Governor Hochul laid out plans at the start of her term pledging “a new era of greater transparency and accountability."
She directed heads of New York State agencies, authorities, and boards to assess and evaluate their existing policies and practices and create a plan detailing their new efforts to increase transparency and accessibility.
Reinvent Albany, in their latest report on government transparency, criticizes the Hochul administration for lack of progress at almost every level. Promised improvements in speeding up Freedom of Information Act requests and providing access to government operational information and data have not come to fruition.
The public has a right to know, and to know more quickly, and New York still lags in providing important accountability information to the public.
“NYS Agency Transparency Plans All Fizzle, No Sizzle,” says Reinvent Albany on X. “We reviewed the 66 transparency plans submitted by NYS agencies to Gov. Hochul in 2024, finding them generally incomplete and underwhelming.”
“NY government transparency has always been poor”, says the report.
“But, it’s getting worse.” The report goes on to say that despite a long history of secrecy in government, and promises from Hochul to do better, little progress has been made – most especially in key areas of providing information to the public.
"We think that's an unfortunate step backward with these plans," says Rachel Fauss, a senior policy advisor at Reinvent Albany. "Transparency affects every area of state government in the service it provides."
Even fewer state agencies are reporting on transparency metrics now than were in 2021.
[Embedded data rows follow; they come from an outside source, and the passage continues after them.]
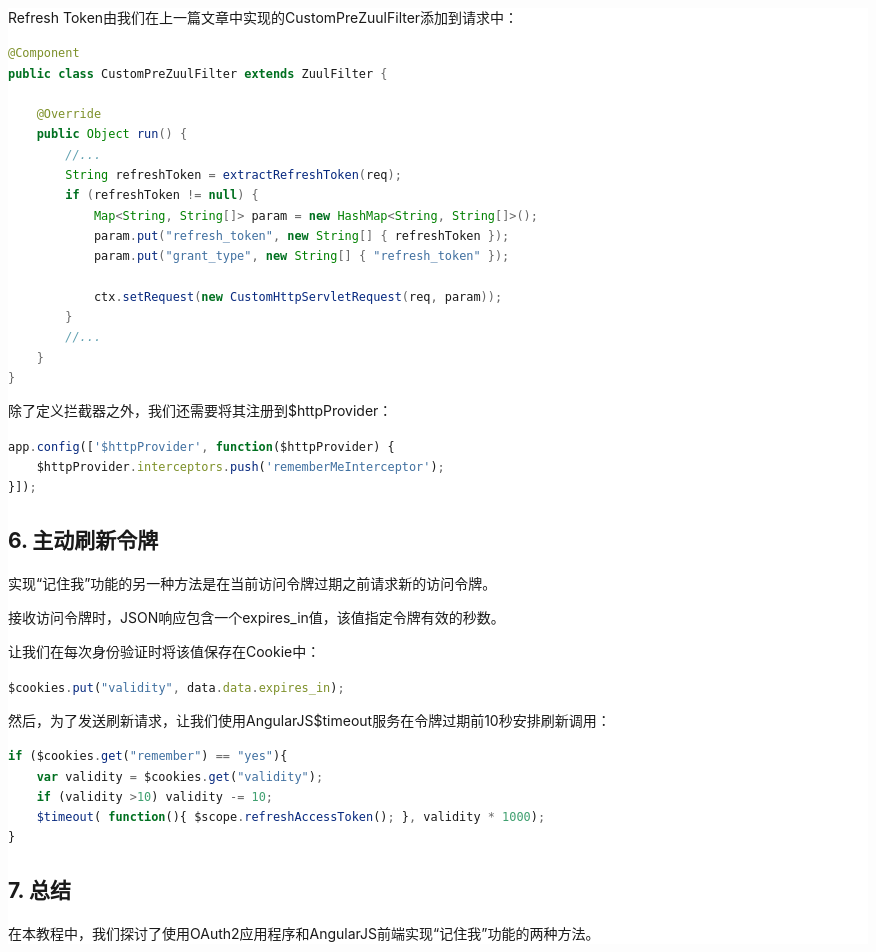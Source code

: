 Refresh Token由我们在上一篇文章中实现的CustomPreZuulFilter添加到请求中：

```java
@Component
public class CustomPreZuulFilter extends ZuulFilter {

    @Override
    public Object run() {
        //...
        String refreshToken = extractRefreshToken(req);
        if (refreshToken != null) {
            Map<String, String[]> param = new HashMap<String, String[]>();
            param.put("refresh_token", new String[] { refreshToken });
            param.put("grant_type", new String[] { "refresh_token" });

            ctx.setRequest(new CustomHttpServletRequest(req, param));
        }
        //...
    }
}
```

除了定义拦截器之外，我们还需要将其注册到$httpProvider：

```javascript
app.config(['$httpProvider', function($httpProvider) {
    $httpProvider.interceptors.push('rememberMeInterceptor');
}]);
```

## 6. 主动刷新令牌

实现“记住我”功能的另一种方法是在当前访问令牌过期之前请求新的访问令牌。

接收访问令牌时，JSON响应包含一个expires_in值，该值指定令牌有效的秒数。

让我们在每次身份验证时将该值保存在Cookie中：

```javascript
$cookies.put("validity", data.data.expires_in);
```

然后，为了发送刷新请求，让我们使用AngularJS$timeout服务在令牌过期前10秒安排刷新调用：

```javascript
if ($cookies.get("remember") == "yes"){
    var validity = $cookies.get("validity");
    if (validity >10) validity -= 10;
    $timeout( function(){ $scope.refreshAccessToken(); }, validity * 1000);
}
```

## 7. 总结

在本教程中，我们探讨了使用OAuth2应用程序和AngularJS前端实现“记住我”功能的两种方法。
According to the report, 66 agencies were tracked, and more than half did not provide information on how they comply with transparency mandates, including the Open Meetings Law, Freedom of Information Law, and an Executive Order related to open data.
Despite Hochul’s directive, only 65% of agencies complied with providing FOIL updates. Six agencies still haven't published their transparency plan for 2024, including the governor's office.
NY agencies were expected to enhance transparency in nine areas: social media reporting, timeliness of legally required reports, and ensuring agencies utilize the Project Sunlight database to track meetings between government officials, lobbyists, and businesses.
"In every substantive area, we looked at agencies reported less information, and didn't give the governor or the public an idea of how they were going to improve transparency," Fauss said. "So the plans were less complete in all the substantive areas that we reviewed.
The New York State Legislature is considering several bills that would compel compliance, particularly regarding FOIL requests and closing loopholes for public notification of meetings.